Portrait of a Woman as Judith is a 1590-1595 oil on canvas painting by Agostino Carracci, now in a private collection. It is signed A. CAR. BON. (Agostino Carracci from Bologna) at bottom left.

Identification
The work was lost until re-appearing on the art market in 1985 thanks to a re-reading of its iconography by Australian art historian Jaynie Anderson identifying its subject as Olimpia Luna (died 1592) as the biblical figure Judith, with Holofernes' head modelled on her husband Melchiorre Zoppio (1544 – 1634), co-founder of the Accademia dei Gelati in Bologna, an association of writers, poets and scholars of which Agostino was probably a member. 

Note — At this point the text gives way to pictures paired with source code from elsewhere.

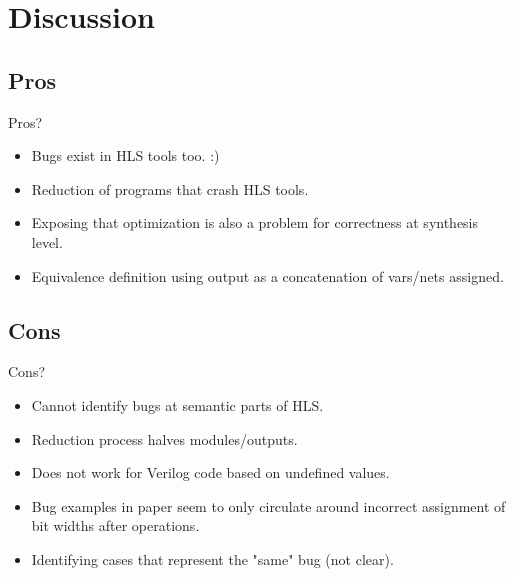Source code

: \documentclass[xcolor=dvipsnames]{beamer}
\begin{document}

    \section{Discussion}
    \subsection{Pros}
    \begin{frame}{Pros?}
        
        \begin{itemize}
            \item Bugs exist in HLS tools too. :)
            \item Reduction of programs that crash HLS tools. 
            \item Exposing that optimization is also a problem for correctness at synthesis level. 
            \item Equivalence definition using output as a concatenation of vars/nets assigned. 
        \end{itemize}

    \end{frame}

    \subsection{Cons}
    \begin{frame}{Cons?}
        
        \begin{itemize}
            \item Cannot identify bugs at semantic parts of HLS. 
            \item Reduction process halves modules/outputs. 
            \item Does not work for Verilog code based on undefined values. 
            \item Bug examples in paper seem to only circulate around incorrect assignment of bit widths after operations.
            \item Identifying cases that represent the "same" bug (not clear).  
        \end{itemize}

    \end{frame}
\end{document}
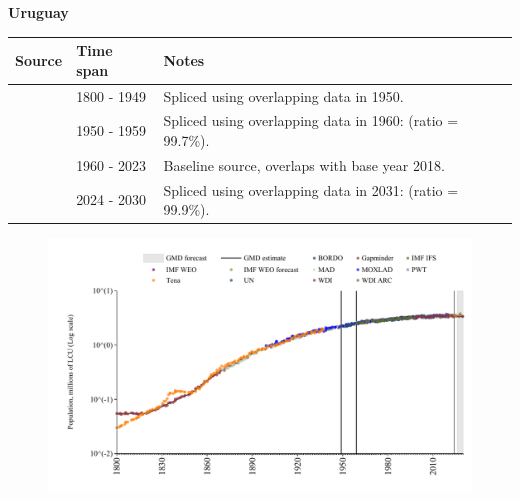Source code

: \documentclass[12pt,a4paper,landscape]{article}
\begin{document}
\begin{adjustbox}{max totalsize={\paperwidth}{\paperheight},center}
\begin{minipage}[t][\textheight][t]{\textwidth}
\vspace*{0.5cm}
{}
\begin{center}
{\Large\bfseries Uruguay}
\end{center}
\vspace{0.5cm}
\begin{table}[H]
\centering
\small
\begin{tabular}{|l|l|l|}
\hline
\textbf{Source} & \textbf{Time span} & \textbf{Notes} \\
\hline
\rowcolor{white}\cite{Gapminder}& 1800 - 1949 &Spliced using overlapping data in 1950.\\
\rowcolor{lightgray}\cite{IMF_IFS}& 1950 - 1959 &Spliced using overlapping data in 1960: (ratio = 99.7\%).\\
\rowcolor{white}\cite{WDI}& 1960 - 2023 &Baseline source, overlaps with base year 2018.\\
\rowcolor{lightgray}\cite{Gapminder}& 2024 - 2030 &Spliced using overlapping data in 2031: (ratio = 99.9\%).\\
\hline
\end{tabular}
\end{table}
\begin{figure}[H]
\centering
\includegraphics[width=\textwidth,height=0.6\textheight,keepaspectratio]{graphs/URY_pop.pdf}
\end{figure}
\end{minipage}
\end{adjustbox}
\end{document}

Anderson drew on several documentary sources, particularly the oration at Agostino's funeral in January 1603 (about a year after his death) by Lucio Faberi (or Faberio), notary of the Company of Painters in Bologna, as quoted by Carlo Cesare Malvasia in his chapter on the funeral in Felsina Pittrice (1678). This states it was painted after Olimpia's death, with Faberi stating "if it is a great deed to paint a portrait from nature, how much greater a deed it is to do the same when the subject is absent; it is certainly most great and marvellous to do such a thing, painting a person already dead, buried, unseen, without a drawing or imprint, but solely and simply from others' accounts ... As her husband relates [Agostino Carracci] made the portrait of [Zoppo's] wife Olimpia Luna, who was wife to the Most Excellent Melchiorre Zoppio". He goes on to add that Zoppio himself stated that he particularly appreciated the painting and dedicated a sonnet to it, which Faberi quoted in its entirety in his oration. 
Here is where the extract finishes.